Data for the task START

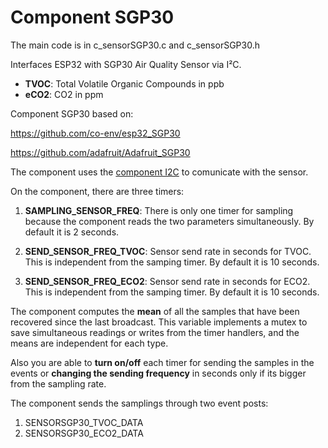 # Component SGP30

The main code is in c_sensorSGP30.c and c_sensorSGP30.h

Interfaces ESP32 with SGP30 Air Quality Sensor via I²C.

- **TVOC**: Total Volatile Organic Compounds in ppb
- **eCO2**: CO2 in ppm

Component SGP30 based on:

https://github.com/co-env/esp32_SGP30

https://github.com/adafruit/Adafruit_SGP30

The component uses the [component I2C](AirMonitorProject/components/c_I2C/README.md) to comunicate with the sensor.

On the component, there are three timers:
1. **SAMPLING_SENSOR_FREQ**: There is only one timer for sampling because the component reads the two parameters simultaneously. By default it is 2 seconds.

2. **SEND_SENSOR_FREQ_TVOC**: Sensor send rate in seconds for TVOC. This is independent from the samping timer. By default it is 10 seconds.

3. **SEND_SENSOR_FREQ_ECO2**: Sensor send rate in seconds for ECO2. This is independent from the samping timer. By default it is 10 seconds.

The component computes the **mean** of all the samples that have been recovered since the last broadcast. This variable implements a mutex to save simultaneous readings or writes from the timer handlers, and the means are independent for each type.

Also you are able to **turn on/off** each timer for sending the samples in the events or **changing the sending frequency** in seconds only if its bigger from the sampling rate.

The component sends the samplings through two event posts:
1. SENSORSGP30_TVOC_DATA
2. SENSORSGP30_ECO2_DATA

Data for the task END

*Description of the task*
Show all lines above containing "seconds".

*Reply*
1. **SAMPLING_SENSOR_FREQ**: There is only one timer for sampling because the component reads the two parameters simultaneously. By default it is 2 seconds.
2. **SEND_SENSOR_FREQ_TVOC**: Sensor send rate in seconds for TVOC. This is independent from the samping timer. By default it is 10 seconds.
3. **SEND_SENSOR_FREQ_ECO2**: Sensor send rate in seconds for ECO2. This is independent from the samping timer. By default it is 10 seconds.
Also you are able to **turn on/off** each timer for sending the samples in the events or **changing the sending frequency** in seconds only if its bigger from the sampling rate.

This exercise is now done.